How to complete this task:
All that should appear is the line containing "Desktop and Git](appendix3-github.md)" and the lines after it in the records below, each reproduced exactly.

──────── Data supplied

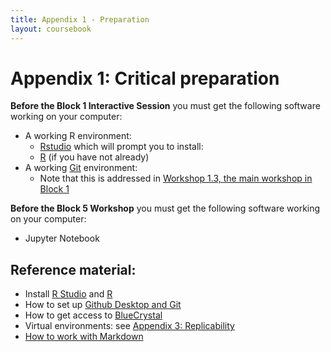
 ```yaml
---
title: Appendix 1 - Preparation
layout: coursebook
---
```


# Appendix 1: Critical preparation

**Before the Block 1 Interactive Session** you must get the following software working on your computer:

* A working R environment:
  * [Rstudio](https://rstudio.com/) which will prompt you to install:
  * [R](https://www.r-project.org/) (if you have not already)
* A working [Git](appendix3-github.md) environment:
  * Note that this is addressed in [Workshop 1.3, the main workshop in Block 1](01.md)

**Before the Block 5 Workshop** you must get the following software working on your computer:

* Jupyter Notebook
## Reference material:

* Install [R Studio](https://rstudio.com/products/rstudio/download/) and [R](https://www.r-project.org/)
* How to set up [Github Desktop and Git](appendix3-github.md)
* How to get access to [BlueCrystal](appendix5-bluecrystal.md)
* Virtual environments: see [Appendix 3: Replicability](appendix2-replicability.md)
* [How to work with Markdown](https://guides.github.com/features/mastering-markdown/)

────────────────

Expected answer:
* How to set up [Github Desktop and Git](appendix3-github.md)
* How to get access to [BlueCrystal](appendix5-bluecrystal.md)
* Virtual environments: see [Appendix 3: Replicability](appendix2-replicability.md)
* [How to work with Markdown](https://guides.github.com/features/mastering-markdown/)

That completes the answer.